This is an automated email from the ASF dual-hosted git repository.
wzhou pushed a commit to branch master
in repository https://gitbox.apache.org/repos/asf/impala.git
The following commit(s) were added to refs/heads/master by this push:
new a5a99adcd IMPALA-12376: DataSourceScanNode drop some returned rows
a5a99adcd is described below
commit a5a99adcd27caf9906a4836a79a3547ce2229905
Author: wzhou-code <[email protected]>
AuthorDate: Thu Aug 17 17:01:33 2023 -0700
IMPALA-12376: DataSourceScanNode drop some returned rows
DataSourceScanNode does not handle eos properly in function
DataSourceScanNode::GetNext(). Rows, which are returned from
external data source, could be dropped if data_source_batch_size
is set with value which is greater than default value 1024.
Testing:
- Added end-to-end test with data_source_batch_size as 2048.
The test failed without fixing, passed with fixing.
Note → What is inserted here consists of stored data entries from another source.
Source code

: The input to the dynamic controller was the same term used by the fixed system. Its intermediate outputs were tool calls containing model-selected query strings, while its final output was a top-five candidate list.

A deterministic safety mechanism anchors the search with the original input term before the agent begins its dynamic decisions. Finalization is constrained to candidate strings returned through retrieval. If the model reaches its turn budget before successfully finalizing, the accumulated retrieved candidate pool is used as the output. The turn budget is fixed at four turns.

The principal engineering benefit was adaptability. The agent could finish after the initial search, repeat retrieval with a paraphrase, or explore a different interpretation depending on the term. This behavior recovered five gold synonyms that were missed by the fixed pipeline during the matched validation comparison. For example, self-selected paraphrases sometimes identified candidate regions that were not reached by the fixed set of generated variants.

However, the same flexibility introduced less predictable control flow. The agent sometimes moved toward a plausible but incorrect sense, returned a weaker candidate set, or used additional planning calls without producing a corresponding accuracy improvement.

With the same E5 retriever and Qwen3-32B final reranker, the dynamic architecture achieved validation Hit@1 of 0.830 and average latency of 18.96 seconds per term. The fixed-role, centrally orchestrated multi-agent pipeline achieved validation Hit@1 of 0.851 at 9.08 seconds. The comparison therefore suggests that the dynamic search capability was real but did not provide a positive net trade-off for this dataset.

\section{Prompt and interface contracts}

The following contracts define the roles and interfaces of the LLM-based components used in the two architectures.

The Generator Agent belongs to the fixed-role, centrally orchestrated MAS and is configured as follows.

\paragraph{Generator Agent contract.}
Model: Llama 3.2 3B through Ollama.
Also added test with data_source_batch_size as 512.
- Passed core tests.
Change-Id: I978d0a65faa63a47ec86a0127c0bee8dfb79530b
Reviewed-on: http://gerrit.cloudera.org:8080/20636
Reviewed-by: Abhishek Rawat <[email protected]>
Tested-by: Wenzhe Zhou <[email protected]>
---
be/src/exec/data-source-scan-node.cc | 5 +++--
.../queries/QueryTest/data-source-tables.test | 4 ++--
tests/custom_cluster/test_ext_data_sources.py | 14 ++++++++++++++
3 files changed, 19 insertions(+), 4 deletions(-)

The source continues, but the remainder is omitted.